Home | Bicycles | Parts | History | Mountain Goat Cycles | First Flight Bikes


----------



## mainlyfats (Oct 1, 2005)

High Gear said:


> At the Mombat web site they show the '85 with XT derailleurs. Could there have been a choice of either group at that time? The bars and stem match what the site says too.
> 
> Deer Head is XT.


----------



## cegrover (Oct 17, 2004)

Yep, I wasn't very clear - Deer Head (M700) is XT. I meant M730 (ID'd by six cogs and white "XT" on derailleur) indicated about 1987 to 1988 vs. Deer Head (1983/4~1986) and 1989+ M732/XTII (7-speed and yellow "XT").

Timeline of components


----------



## Rumpfy (Dec 21, 2003)

mainlyfats said:


> High Gear said:
> 
> 
> > At the Mombat web site they show the '85 with XT derailleurs. Could there have been a choice of either group at that time? The bars and stem match what the site says too.
> ...


----------



## Fred Smedley (Feb 28, 2006)

colker1 said:


> shogun's fat is a repaint. less value..

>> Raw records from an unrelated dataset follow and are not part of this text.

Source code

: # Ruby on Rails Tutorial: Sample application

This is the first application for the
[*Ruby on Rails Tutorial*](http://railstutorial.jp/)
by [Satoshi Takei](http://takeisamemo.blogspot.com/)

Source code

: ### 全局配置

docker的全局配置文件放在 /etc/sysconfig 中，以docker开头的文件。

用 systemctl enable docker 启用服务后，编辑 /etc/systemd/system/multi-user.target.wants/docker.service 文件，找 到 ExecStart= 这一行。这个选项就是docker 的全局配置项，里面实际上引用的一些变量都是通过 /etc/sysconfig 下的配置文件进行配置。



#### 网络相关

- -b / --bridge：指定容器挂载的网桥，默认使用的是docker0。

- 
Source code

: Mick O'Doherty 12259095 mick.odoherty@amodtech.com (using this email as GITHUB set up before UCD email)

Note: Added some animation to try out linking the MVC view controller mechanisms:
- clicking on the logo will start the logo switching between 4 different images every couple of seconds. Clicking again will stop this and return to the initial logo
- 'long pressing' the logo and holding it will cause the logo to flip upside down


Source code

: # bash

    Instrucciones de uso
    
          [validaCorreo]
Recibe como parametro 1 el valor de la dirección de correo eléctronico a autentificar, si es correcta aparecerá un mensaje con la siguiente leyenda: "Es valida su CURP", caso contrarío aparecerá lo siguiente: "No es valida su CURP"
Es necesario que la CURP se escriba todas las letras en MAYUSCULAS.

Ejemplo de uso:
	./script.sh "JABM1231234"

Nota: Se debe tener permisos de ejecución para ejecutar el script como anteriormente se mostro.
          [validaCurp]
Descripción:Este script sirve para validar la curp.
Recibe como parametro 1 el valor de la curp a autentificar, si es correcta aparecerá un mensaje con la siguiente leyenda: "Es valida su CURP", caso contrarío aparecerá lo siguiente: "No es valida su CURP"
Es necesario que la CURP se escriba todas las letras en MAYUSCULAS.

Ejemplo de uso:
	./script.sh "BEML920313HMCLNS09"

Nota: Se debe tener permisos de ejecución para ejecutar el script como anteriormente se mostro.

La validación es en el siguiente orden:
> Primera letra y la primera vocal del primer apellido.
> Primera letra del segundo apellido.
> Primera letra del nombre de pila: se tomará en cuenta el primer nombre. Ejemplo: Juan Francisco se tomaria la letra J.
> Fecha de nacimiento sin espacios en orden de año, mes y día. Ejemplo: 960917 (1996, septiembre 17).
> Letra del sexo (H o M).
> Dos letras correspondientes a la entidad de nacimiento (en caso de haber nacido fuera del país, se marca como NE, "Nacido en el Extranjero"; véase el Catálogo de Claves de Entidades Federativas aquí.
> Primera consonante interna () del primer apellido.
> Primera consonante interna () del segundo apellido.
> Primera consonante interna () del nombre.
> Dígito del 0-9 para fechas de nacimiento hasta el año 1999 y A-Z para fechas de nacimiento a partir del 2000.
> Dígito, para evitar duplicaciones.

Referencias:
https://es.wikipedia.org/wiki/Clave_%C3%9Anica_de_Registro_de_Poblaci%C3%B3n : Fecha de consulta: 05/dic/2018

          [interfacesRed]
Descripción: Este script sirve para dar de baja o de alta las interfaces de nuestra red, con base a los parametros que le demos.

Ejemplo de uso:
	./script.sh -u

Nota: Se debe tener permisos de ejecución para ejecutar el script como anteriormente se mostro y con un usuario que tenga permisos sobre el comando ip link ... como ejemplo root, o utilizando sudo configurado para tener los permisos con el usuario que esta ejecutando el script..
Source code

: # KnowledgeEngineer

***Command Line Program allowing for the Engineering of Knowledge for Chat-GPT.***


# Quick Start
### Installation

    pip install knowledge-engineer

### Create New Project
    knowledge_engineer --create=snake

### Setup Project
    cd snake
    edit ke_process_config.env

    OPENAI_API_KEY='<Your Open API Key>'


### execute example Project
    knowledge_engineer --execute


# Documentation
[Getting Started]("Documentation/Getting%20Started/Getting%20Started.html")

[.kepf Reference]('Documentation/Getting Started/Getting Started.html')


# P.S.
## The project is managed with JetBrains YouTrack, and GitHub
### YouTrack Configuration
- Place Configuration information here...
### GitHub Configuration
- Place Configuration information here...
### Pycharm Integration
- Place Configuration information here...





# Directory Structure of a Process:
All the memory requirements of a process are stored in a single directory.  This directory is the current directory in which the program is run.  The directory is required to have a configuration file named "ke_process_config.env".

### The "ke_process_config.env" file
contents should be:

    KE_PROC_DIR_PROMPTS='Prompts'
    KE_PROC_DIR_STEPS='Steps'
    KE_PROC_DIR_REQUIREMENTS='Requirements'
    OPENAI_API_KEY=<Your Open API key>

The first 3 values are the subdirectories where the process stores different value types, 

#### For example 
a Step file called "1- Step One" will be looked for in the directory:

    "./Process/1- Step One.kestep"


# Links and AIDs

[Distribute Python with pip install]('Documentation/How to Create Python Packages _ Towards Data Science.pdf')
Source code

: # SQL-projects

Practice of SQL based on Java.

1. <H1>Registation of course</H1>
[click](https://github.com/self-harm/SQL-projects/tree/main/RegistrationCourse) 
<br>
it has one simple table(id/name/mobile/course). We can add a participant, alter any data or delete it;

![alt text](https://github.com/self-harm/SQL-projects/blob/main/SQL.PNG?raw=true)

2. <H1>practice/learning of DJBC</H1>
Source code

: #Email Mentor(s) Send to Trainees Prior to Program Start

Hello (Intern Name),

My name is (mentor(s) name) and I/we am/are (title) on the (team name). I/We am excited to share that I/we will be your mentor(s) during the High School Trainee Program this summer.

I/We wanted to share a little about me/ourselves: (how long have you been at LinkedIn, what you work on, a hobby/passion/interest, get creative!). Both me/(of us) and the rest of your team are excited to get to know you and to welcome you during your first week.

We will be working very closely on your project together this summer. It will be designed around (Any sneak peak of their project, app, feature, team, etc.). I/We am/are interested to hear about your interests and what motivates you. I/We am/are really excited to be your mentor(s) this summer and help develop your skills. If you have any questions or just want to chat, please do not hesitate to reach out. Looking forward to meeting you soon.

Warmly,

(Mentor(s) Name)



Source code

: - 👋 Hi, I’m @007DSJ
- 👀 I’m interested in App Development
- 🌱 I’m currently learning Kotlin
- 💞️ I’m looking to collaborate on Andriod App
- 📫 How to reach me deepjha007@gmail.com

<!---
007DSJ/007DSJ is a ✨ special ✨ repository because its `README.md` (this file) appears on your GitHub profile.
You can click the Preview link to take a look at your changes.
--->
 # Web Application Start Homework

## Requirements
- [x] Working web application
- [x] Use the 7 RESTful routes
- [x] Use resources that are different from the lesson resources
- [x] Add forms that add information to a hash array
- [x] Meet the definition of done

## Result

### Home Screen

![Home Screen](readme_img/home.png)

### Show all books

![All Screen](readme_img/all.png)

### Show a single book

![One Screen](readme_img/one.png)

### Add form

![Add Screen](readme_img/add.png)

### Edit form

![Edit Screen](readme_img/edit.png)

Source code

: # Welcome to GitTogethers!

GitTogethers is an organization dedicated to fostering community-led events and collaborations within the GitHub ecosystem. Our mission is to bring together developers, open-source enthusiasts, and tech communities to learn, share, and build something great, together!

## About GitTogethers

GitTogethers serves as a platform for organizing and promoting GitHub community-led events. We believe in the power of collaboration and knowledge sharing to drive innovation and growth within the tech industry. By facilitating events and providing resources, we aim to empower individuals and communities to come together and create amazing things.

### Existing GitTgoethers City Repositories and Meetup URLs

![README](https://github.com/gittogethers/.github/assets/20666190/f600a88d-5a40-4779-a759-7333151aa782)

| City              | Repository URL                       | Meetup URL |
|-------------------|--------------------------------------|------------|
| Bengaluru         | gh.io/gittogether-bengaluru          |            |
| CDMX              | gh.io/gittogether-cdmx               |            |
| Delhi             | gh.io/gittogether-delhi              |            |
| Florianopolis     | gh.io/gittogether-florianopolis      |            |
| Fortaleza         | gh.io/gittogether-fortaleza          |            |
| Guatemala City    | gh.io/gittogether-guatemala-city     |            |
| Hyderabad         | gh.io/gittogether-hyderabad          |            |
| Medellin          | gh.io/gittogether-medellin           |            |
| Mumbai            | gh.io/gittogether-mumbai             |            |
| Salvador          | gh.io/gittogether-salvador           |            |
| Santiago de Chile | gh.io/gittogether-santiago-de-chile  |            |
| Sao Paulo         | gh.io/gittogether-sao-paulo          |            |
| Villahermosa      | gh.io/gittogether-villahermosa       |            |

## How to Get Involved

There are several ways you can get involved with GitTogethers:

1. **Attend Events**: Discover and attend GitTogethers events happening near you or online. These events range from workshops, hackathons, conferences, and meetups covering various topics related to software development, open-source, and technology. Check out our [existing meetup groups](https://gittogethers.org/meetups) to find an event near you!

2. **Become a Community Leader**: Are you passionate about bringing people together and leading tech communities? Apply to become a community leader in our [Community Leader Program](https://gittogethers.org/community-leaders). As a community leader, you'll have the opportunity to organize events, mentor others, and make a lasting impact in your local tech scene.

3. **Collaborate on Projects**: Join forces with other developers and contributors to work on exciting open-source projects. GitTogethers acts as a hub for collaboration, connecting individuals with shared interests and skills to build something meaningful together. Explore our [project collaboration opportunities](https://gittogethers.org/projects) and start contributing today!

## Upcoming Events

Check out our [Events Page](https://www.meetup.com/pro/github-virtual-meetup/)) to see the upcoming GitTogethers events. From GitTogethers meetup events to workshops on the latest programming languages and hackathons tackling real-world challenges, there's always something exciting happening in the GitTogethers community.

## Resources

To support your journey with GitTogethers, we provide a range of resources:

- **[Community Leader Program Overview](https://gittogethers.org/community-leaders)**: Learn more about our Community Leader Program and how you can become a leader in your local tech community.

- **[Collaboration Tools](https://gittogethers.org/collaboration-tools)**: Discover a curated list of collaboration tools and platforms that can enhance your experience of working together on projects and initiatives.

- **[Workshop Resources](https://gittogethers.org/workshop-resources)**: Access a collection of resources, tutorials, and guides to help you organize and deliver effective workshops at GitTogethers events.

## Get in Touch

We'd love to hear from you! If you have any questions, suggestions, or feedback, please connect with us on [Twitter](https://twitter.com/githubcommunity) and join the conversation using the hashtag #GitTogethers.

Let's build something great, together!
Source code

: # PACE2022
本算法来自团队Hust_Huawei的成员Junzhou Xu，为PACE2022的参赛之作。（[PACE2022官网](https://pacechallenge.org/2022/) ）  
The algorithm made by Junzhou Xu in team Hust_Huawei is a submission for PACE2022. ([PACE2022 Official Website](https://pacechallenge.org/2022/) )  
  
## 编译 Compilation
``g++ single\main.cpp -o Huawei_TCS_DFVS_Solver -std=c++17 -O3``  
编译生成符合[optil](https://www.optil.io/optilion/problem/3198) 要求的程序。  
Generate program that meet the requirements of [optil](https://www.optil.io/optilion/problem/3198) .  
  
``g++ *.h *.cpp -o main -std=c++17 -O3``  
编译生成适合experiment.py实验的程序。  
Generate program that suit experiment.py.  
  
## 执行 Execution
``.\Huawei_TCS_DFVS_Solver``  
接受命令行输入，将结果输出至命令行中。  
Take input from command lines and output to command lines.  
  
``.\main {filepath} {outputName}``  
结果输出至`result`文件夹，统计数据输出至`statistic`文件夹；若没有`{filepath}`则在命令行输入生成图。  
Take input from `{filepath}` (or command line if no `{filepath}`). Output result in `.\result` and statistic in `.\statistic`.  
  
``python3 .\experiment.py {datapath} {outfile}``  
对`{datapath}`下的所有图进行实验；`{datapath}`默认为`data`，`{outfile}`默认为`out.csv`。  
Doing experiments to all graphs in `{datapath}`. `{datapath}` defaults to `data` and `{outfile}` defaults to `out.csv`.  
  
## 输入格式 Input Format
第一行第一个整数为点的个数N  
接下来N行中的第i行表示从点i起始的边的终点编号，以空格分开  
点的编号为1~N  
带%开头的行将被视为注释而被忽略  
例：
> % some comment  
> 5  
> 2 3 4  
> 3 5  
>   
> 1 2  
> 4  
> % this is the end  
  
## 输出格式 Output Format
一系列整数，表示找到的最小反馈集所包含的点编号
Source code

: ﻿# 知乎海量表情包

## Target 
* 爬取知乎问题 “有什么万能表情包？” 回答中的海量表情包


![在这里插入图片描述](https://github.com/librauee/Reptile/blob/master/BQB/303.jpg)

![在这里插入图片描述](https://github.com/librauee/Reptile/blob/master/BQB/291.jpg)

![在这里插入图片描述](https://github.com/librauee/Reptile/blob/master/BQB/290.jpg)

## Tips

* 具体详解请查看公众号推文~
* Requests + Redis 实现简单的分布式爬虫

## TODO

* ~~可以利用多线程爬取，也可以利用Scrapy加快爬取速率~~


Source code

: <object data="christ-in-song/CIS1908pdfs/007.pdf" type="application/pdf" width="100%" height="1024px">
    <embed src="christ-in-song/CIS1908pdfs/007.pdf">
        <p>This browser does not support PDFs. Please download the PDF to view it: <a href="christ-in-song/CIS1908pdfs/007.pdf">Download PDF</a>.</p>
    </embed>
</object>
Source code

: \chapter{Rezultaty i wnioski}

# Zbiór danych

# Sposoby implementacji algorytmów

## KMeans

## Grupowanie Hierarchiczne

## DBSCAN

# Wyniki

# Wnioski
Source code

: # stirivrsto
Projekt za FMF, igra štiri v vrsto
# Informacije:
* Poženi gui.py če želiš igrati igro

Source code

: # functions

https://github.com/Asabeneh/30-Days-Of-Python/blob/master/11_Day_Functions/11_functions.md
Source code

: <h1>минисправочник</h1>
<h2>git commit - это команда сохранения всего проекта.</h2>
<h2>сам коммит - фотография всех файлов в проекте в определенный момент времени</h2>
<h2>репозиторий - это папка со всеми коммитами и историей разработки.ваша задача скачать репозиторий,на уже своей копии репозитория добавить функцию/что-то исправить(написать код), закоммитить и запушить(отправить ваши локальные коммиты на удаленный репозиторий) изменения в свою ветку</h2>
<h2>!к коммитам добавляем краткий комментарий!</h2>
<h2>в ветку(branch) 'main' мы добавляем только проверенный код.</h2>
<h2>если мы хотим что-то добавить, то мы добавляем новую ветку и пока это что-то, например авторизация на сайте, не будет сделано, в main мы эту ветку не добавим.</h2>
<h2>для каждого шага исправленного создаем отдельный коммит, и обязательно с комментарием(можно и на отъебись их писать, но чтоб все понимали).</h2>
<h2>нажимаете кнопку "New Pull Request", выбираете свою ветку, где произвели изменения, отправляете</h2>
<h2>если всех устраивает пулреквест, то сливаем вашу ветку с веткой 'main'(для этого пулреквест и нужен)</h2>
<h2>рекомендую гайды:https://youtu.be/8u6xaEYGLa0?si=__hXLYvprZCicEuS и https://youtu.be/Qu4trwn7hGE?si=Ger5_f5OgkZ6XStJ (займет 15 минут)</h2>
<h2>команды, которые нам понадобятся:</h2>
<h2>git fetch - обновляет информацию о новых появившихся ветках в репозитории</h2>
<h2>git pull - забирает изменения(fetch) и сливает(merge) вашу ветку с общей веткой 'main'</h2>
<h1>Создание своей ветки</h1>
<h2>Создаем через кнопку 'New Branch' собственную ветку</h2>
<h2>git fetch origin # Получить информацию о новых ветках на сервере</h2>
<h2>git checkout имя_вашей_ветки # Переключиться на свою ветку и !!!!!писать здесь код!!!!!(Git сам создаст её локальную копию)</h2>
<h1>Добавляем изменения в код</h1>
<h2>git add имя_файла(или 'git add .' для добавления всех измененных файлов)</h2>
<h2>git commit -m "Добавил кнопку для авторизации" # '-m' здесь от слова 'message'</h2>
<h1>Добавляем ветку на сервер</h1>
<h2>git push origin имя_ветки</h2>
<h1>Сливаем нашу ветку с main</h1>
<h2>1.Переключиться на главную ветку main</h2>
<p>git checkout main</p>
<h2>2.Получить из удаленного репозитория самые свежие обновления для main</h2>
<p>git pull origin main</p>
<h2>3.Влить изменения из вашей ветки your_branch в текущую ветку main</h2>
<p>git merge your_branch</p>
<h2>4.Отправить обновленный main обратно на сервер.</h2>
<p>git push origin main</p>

But it no doubt rides better


----------



## High Gear (Oct 13, 2007)

mainlyfats said:


> High Gear said:
> 
> 
> > At the Mombat web site they show the '85 with XT derailleurs. Could there have been a choice of either group at that time? The bars and stem match what the site says too.
> ...


----------



## High Gear (Oct 13, 2007)

Sooo, repainting these early Fats or maybe any FC will bring down the value? I have read some people saying that these bikes were originally powder coated and others say paint was used. What was the correct coating? Another question. My bike is this pink metalic. I don't think they can do metalic in powder coating, can they? I also think this must have been a special order due to the strange color. Anyone agree? I think I am going to hit this frame with somepolishing compound and wax this weekend. I just did a quick wash to get the layer of dust off, but as you can see it needs more. I did remove the stem to sandblast and repaint black. It looks like it was originally black then painted yellow, then black again. I also have a black tange headset on order. The original is a Tange roller bearing type, still working, but the bottom seal is dry and cracked.


----------



## yo-Nate-y (Mar 5, 2009)

That's a mass-produced (though nice) Ritchey stem.


----------



## High Gear (Oct 13, 2007)

cegrover said:


> Yep, I wasn't very clear - Deer Head (M700) is XT. I meant M730 (ID'd by six cogs and white "XT" on derailleur) indicated about 1987 to 1988 vs. Deer Head (1983/4~1986) and 1989+ M732/XTII (7-speed and yellow "XT").
> 
> Timeline of components


So are you saying the normal looking 6sp. rear derailleur was not an option in '85?


----------



## yo-Nate-y (Mar 5, 2009)

High Gear said:


> So are you saying the normal looking 6sp. rear derailleur was not an option in '85?


Follow the link---that version wasn't released until 1987.


----------



## mainlyfats (Oct 1, 2005)

Rumpfy said:


> mainlyfats said:
> 
> 
> > Seriously? Sounds high to me...but that is one of the better looking Fats I've seen.
> ...


----------



## girlonbike (Apr 24, 2008)

paint, headbadge, tires were expensive!

edit: it looks really really nice though.


----------



## mainlyfats (Oct 1, 2005)

girlonbike said:


> paint, headbadge, tires were expensive!
> 
> edit: it looks really really nice though.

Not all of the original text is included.